Dorothy Dandridge

Dorothy Dandridge

Birthday: 09 Nov 1922
Day of death: 08 Sep 1965
Birth place: Cleveland, Ohio, USA
Bio:

Dorothy Jean Dandridge was born on November 9, 1922 in ClevelandOhio. She was an actress and popular singer who was the first African American to be nominated for an Academy Award for Best Actress. Dorothy Dandridge’s life has been described as tragic; full of career highs and lows, and fraught with personal and financial problems. Her first screen appearance was a bit part in 1935’s Teacher's Beau. In 1937, she appeared as one of the many singers in the Marx Brothers feature film, A Day at the Races.

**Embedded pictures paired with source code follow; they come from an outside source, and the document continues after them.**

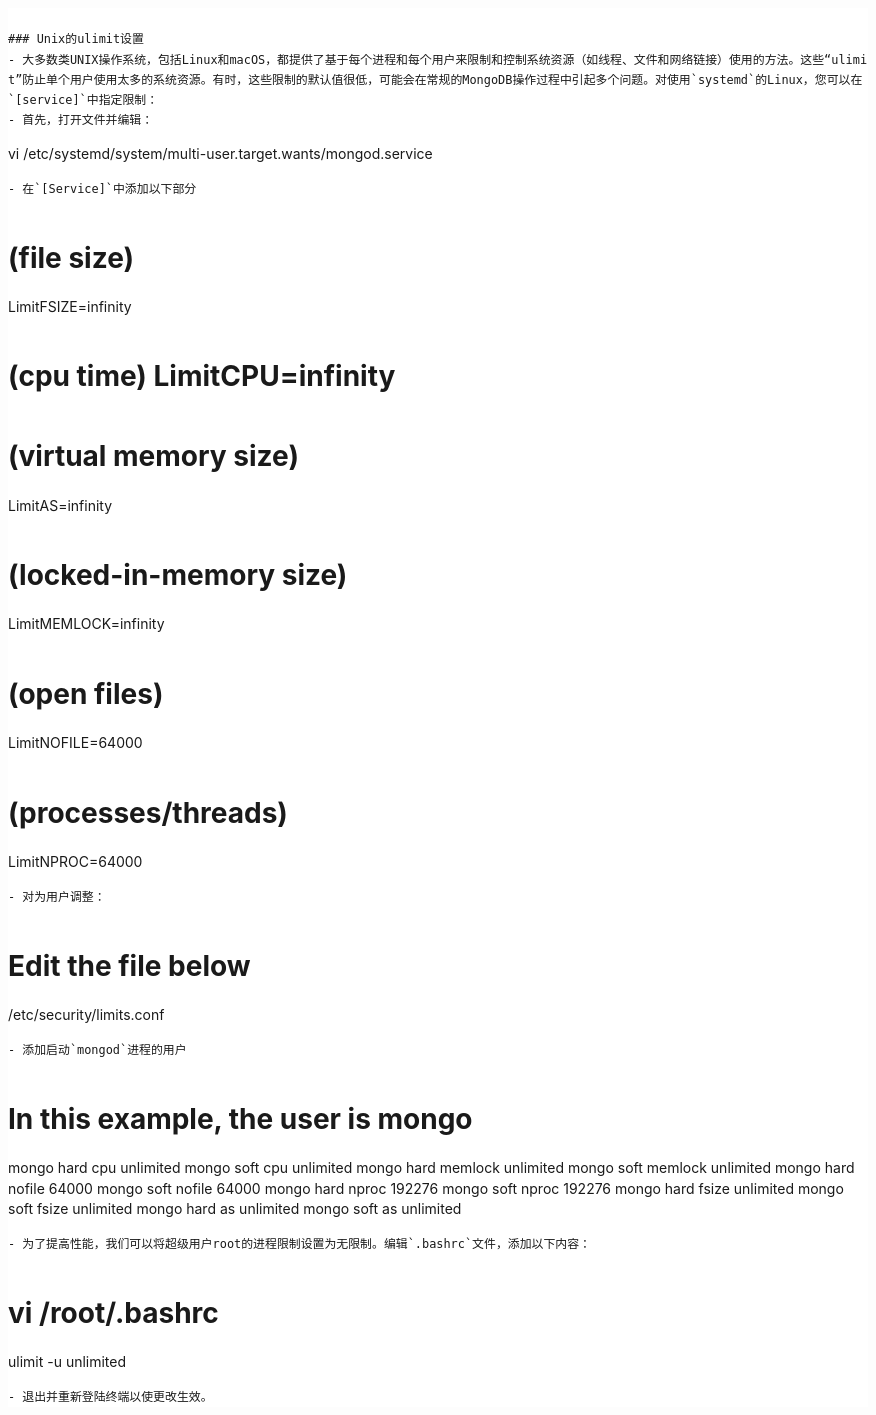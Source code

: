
 ```

### Unix的ulimit设置
- 大多数类UNIX操作系统，包括Linux和macOS，都提供了基于每个进程和每个用户来限制和控制系统资源（如线程、文件和网络链接）使用的方法。这些“ulimit”防止单个用户使用太多的系统资源。有时，这些限制的默认值很低，可能会在常规的MongoDB操作过程中引起多个问题。对使用`systemd`的Linux，您可以在`[service]`中指定限制：
- 首先，打开文件并编辑：
```
vi /etc/systemd/system/multi-user.target.wants/mongod.service
```
- 在`[Service]`中添加以下部分
```
# (file size) 
LimitFSIZE=infinity 
# (cpu time) LimitCPU=infinity 
# (virtual memory size) 
LimitAS=infinity 
# (locked-in-memory size) 
LimitMEMLOCK=infinity 
# (open files) 
LimitNOFILE=64000 
# (processes/threads) 
LimitNPROC=64000
```
- 对为用户调整：
```
# Edit the file below
/etc/security/limits.conf
```
- 添加启动`mongod`进程的用户
```
# In this example, the user is mongo
mongo hard cpu  unlimited
mongo soft cpu  unlimited
mongo hard memlock unlimited
mongo soft memlock unlimited
mongo hard nofile 64000
mongo soft nofile 64000
mongo hard nproc 192276
mongo soft nproc 192276
mongo hard fsize unlimited
mongo soft fsize unlimited
mongo hard as unlimited
mongo soft as unlimited
```
- 为了提高性能，我们可以将超级用户root的进程限制设置为无限制。编辑`.bashrc`文件，添加以下内容：
```
# vi /root/.bashrc
ulimit -u unlimited
```
- 退出并重新登陆终端以使更改生效。

```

The following year Dorothy, her sister Vivian, and Etta Jones would make a brief appearance in Going Places. In 1940, Dandridge played a murderer in the race film, Four Shall Die. The following year Dorothy was cast opposite John Wayne in Lady From Louisiana, playing the small, but somewhat fair part of Felice. That same year she teamed with her future husband Harold Nicholas to film a brief role in Sun Valley Serenade. In 1942, Dorothy won another supporting role as Princess Malimi in Drums of the Congo. In her next few films Dorothy would play mainly in bit parts, but she managed to get a small role in Hit Parade of 1943. In the following year of 1945 she would play again a small role in the musical Pillow to Post. By 1946 Dorothy's luck for winning small roles in films had disappeared. She would only rarely appear in nightclubs and wouldn't make any films.